___ PROVIDED INFORMATION ___

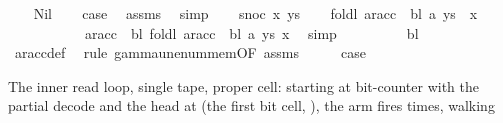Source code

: \begin{isabellebody}
\ \ \isamarkupfalse%
\ Nil\isanewline
\ \ \isamarkupfalse%
\ {\isacharquery}{\kern0pt}case\ \isamarkupfalse%
\ assms{\isacharparenleft}{\kern0pt}{}{\isacharparenright}{\kern0pt}\ \isamarkupfalse%
\ simp\isanewline
{}\isamarkupfalse%
\isanewline
\ \ \isamarkupfalse%
\ {\isacharparenleft}{\kern0pt}snoc\ x\ ys{\isacharparenright}{\kern0pt}\isanewline
\ \ \isamarkupfalse%
\ {\isachardoublequoteopen}foldl\ {\isacharparenleft}{\kern0pt}ar{\isacharunderscore}{\kern0pt}acc\ {\isasymGamma}\ bl{\isacharparenright}{\kern0pt}\ a\ {\isacharparenleft}{\kern0pt}ys\ {\isacharat}{\kern0pt}\ {\isacharbrackleft}{\kern0pt}x{\isacharbrackright}{\kern0pt}{\isacharparenright}{\kern0pt}\isanewline
\ \ \ \ \ \ \ \ \ \ {\isacharequal}{\kern0pt}\ ar{\isacharunderscore}{\kern0pt}acc\ {\isasymGamma}\ bl\ {\isacharparenleft}{\kern0pt}foldl\ {\isacharparenleft}{\kern0pt}ar{\isacharunderscore}{\kern0pt}acc\ {\isasymGamma}\ bl{\isacharparenright}{\kern0pt}\ a\ ys{\isacharparenright}{\kern0pt}\ x{\isachardoublequoteclose}\ \isamarkupfalse%
\ simp\isanewline
\ \ \isamarkupfalse%
\ \isamarkupfalse%
\ {\isachardoublequoteopen}{\isasymdots}\ {\isasymin}\ {\isasymGamma}\ {\isasymunion}\ {\isacharbraceleft}{\kern0pt}bl{\isacharbraceright}{\kern0pt}{\isachardoublequoteclose}\isanewline
\ \ \ \ \isamarkupfalse%
\ ar{\isacharunderscore}{\kern0pt}acc{\isacharunderscore}{\kern0pt}def\ \isamarkupfalse%
\ {\isacharparenleft}{\kern0pt}rule\ gamma{\isacharunderscore}{\kern0pt}unenum{\isacharunderscore}{\kern0pt}mem{\isacharbrackleft}{\kern0pt}OF\ assms{\isacharparenleft}{\kern0pt}{}{\isacharparenright}{\kern0pt}{\isacharbrackright}{\kern0pt}{\isacharparenright}{\kern0pt}\isanewline
\ \ \isamarkupfalse%
\ \isamarkupfalse%
\ {\isacharquery}{\kern0pt}case\ \isakeywordONE{{\isachardot}{\kern0pt}}\isamarkupfalse%
\isanewline
{}\isamarkupfalse%
%
\endisatagproof
{\isafoldproof}%
%
\isadelimproof
%
\endisadelimproof
%
\begin{isamarkuptext}%
The inner read loop, single tape, proper cell: starting at
  bit-counter  with the partial decode  and the
  head at  (the first bit cell, ), the
   arm fires  times, walking

\end{isamarkuptext}
\end{isabellebody}
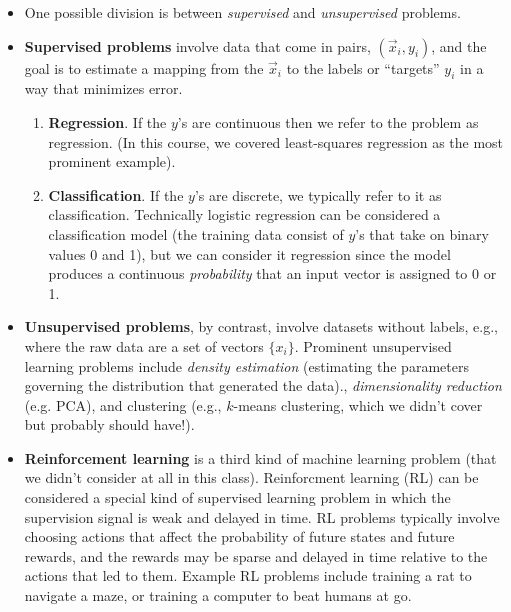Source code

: \documentclass[11pt]{article}
\begin{document}
\begin{itemize}


\item One possible division is between {\it supervised} and {\it
  unsupervised} problems.  

\item {\bf Supervised problems} involve data that come in pairs,
  $(\vec x_i, y_i)$, and the goal is to estimate a mapping from the
  $\vec x_i$ to the labels or ``targets'' $y_i$ in a way that
  minimizes error.  
\begin{enumerate}
\item {\bf Regression}. If the $y$'s are continuous then we refer to the problem as
  regression.  (In this course, we covered least-squares regression as
  the most prominent example).
\item {\bf Classification}. If the $y$'s are discrete, we typically
  refer to it as classification.  Technically logistic regression can
  be considered a classification model (the training data consist of
  $y$'s that take on binary values 0 and 1), but we can consider it
  regression since the model produces a continuous {\it probability}
  that an input vector is assigned to 0 or 1. 
\end{enumerate}

\item {\bf Unsupervised problems}, by contrast, involve datasets
  without labels, e.g., where the raw data are a set of vectors
  $\{x_i\}$.  Prominent unsupervised learning problems include {\it density
  estimation} (estimating the parameters governing the distribution
  that generated the data)., {\it dimensionality reduction} (e.g. PCA), and clustering
  (e.g., $k$-means clustering, which we didn't cover but probably
  should have!). 

\item {\bf Reinforcement learning} is a third kind of machine learning
  problem (that we didn't consider at all in this class).
  Reinforcment learning (RL) can be considered a special kind of
  supervised learning problem in which the supervision signal is weak
  and delayed in time.  RL problems typically involve choosing actions
  that affect the probability of future states and future rewards, and
  the rewards may be sparse and delayed in time relative to the
  actions that led to them.  Example RL problems include training a
  rat to navigate a maze, or training a computer to beat humans at go.

\end{itemize}
\end{document}
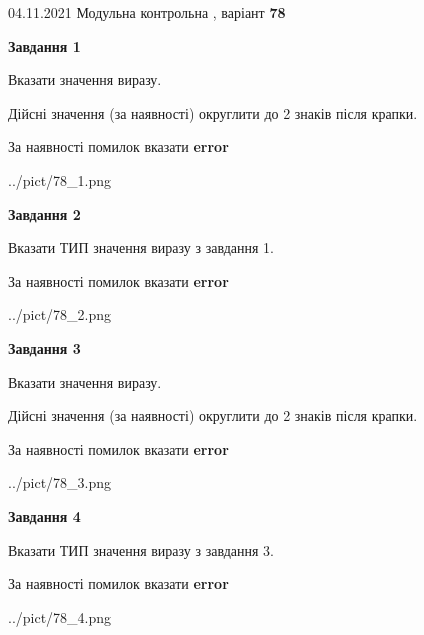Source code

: \documentclass[11pt, ukrainian]{article}
\begin{document}
{04.11.2021 Модульна контрольна , варіант  \No \textbf { 78 }\par}
{
\begin {large}
{\begin {center}\textbf{Завдання 1}\end {center}}\par
Вказати значення виразу. \par
Дійсні значення (за наявності) округлити до 2 знаків після крапки. \par
За наявності помилок вказати \textbf{error}

\begin{center}
	{../pict/78_1.png}
\end{center}
\newpage

{\begin {center}\textbf{Завдання 2}\end {center}}\par
Вказати ТИП значення виразу з завдання 1. \par
За наявності помилок вказати \textbf{error}

\begin{center}
	{../pict/78_2.png}
\end{center}
\newpage

{\begin {center}\textbf{Завдання 3}\end {center}}\par
Вказати значення виразу. \par
Дійсні значення (за наявності) округлити до 2 знаків після крапки. \par
За наявності помилок вказати \textbf{error}

\begin{center}
	{../pict/78_3.png}
\end{center}
\newpage

{\begin {center}\textbf{Завдання 4}\end {center}}\par
Вказати ТИП значення виразу з завдання 3. \par
За наявності помилок вказати \textbf{error}

\begin{center}
	{../pict/78_4.png}
\end{center}
\newpage


\end{large}}
\end{document}
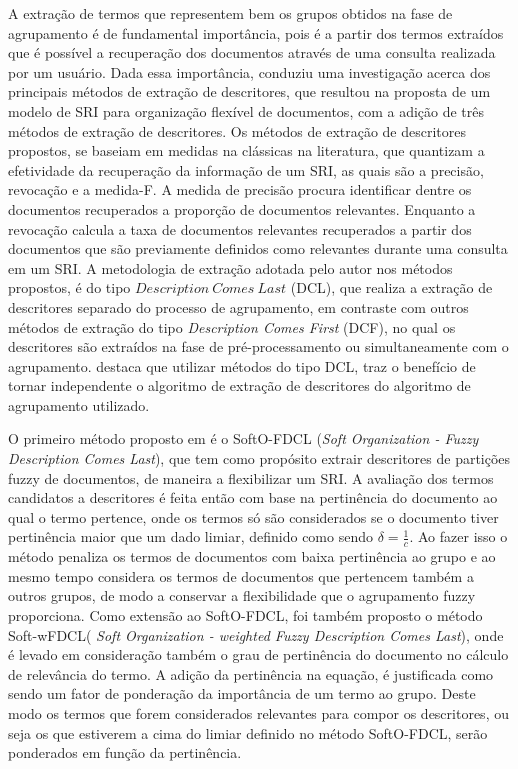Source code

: A extração de termos
que representem bem os grupos obtidos na fase de agrupamento é de fundamental importância, pois é
a partir dos termos extraídos que é possível a recuperação dos documentos através de uma consulta 
realizada por um usuário. Dada essa importância, \cite{Nogueira2013} conduziu uma investigação
acerca dos principais métodos de extração de descritores, que resultou na proposta de um
modelo de SRI para organização flexível de documentos, com
a adição de três métodos de extração de descritores. Os métodos de extração de descritores 
propostos, se baseiam em medidas na clássicas na literatura, que quantizam a efetividade da 
recuperação da informação de um SRI, as quais são a precisão, revocação e a medida-F. 
A medida de precisão procura identificar dentre os documentos recuperados a proporção de documentos
relevantes. Enquanto a revocação calcula a taxa de documentos relevantes recuperados a partir dos
documentos que são previamente definidos como relevantes durante uma consulta em um SRI.
A metodologia de extração adotada pelo autor nos métodos propostos, 
é do tipo $Description\ Comes\ Last$ (DCL), que
realiza a extração de descritores separado do processo de agrupamento, em contraste com outros
métodos de extração do tipo \textit{Description Comes First\/} (DCF), no qual os descritores 
são extraídos na
fase de pré-processamento ou simultaneamente com o agrupamento. \cite{Nogueira2013} destaca que
utilizar métodos do tipo DCL, traz o benefício de tornar independente o algoritmo de extração de
descritores do algoritmo de agrupamento utilizado. 

O primeiro método proposto em \cite{Nogueira2013} é o SoftO-FDCL (\textit{Soft Organization - Fuzzy Description Comes
Last\/}), que tem como propósito extrair descritores de partições fuzzy de documentos, de maneira a
flexibilizar um SRI. A avaliação dos termos candidatos a descritores é feita então com base na
pertinência do documento ao qual o termo pertence, onde os termos só são considerados se o documento
tiver pertinência maior que um dado limiar, definido como sendo 
$\delta = \frac{1}{c}$. Ao fazer isso o método penaliza os termos de
documentos com baixa pertinência ao grupo e ao mesmo tempo considera os termos de documentos que
pertencem também a outros grupos, de modo a conservar a flexibilidade que o agrupamento fuzzy
proporciona. Como extensão ao SoftO-FDCL, foi também proposto o método Soft-wFDCL(\textit{ Soft
Organization - weighted Fuzzy Description Comes Last\/}), onde é levado em consideração também o
grau de pertinência do documento no cálculo de relevância do termo. A adição da pertinência na
equação, é justificada como sendo um fator de ponderação da importância de um termo ao grupo. Deste
modo os termos que forem considerados relevantes para compor os descritores, ou seja os que
estiverem a cima do limiar definido no método SoftO-FDCL, serão ponderados em função da pertinência.

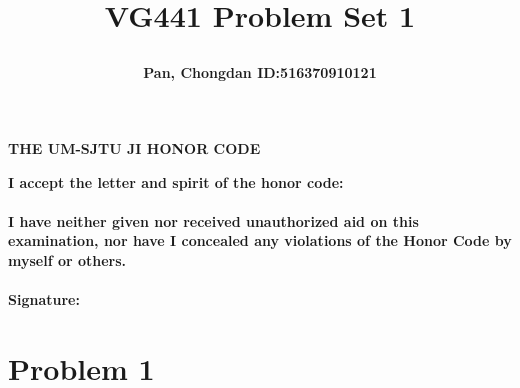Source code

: \documentclass[a4paper]{article}
\title{\Large \textbf{VG441 Problem Set 1}\\
\author{\textbf{Pan, Chongdan ID:516370910121}\\
}
}
\begin{document}
\maketitle
\begin{center}
    \textbf{\Large{THE UM-SJTU JI HONOR CODE}}
\end{center}

\noindent\textbf{I accept the letter and spirit of the honor code:\\\\
I have neither given nor received unauthorized aid on this examination, nor have
I concealed any violations of the Honor Code by myself or others.\\\\Signature:}

\section{Problem 1}
\end{document}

___

Out of the material above, output word for word the line with "fase de pré-processamento", the line with "descritores do algoritmo", and all lines between them, with nothing else.

** ANSWER TO THE PROBLEM **
fase de pré-processamento ou simultaneamente com o agrupamento. \cite{Nogueira2013} destaca que
utilizar métodos do tipo DCL, traz o benefício de tornar independente o algoritmo de extração de
descritores do algoritmo de agrupamento utilizado. 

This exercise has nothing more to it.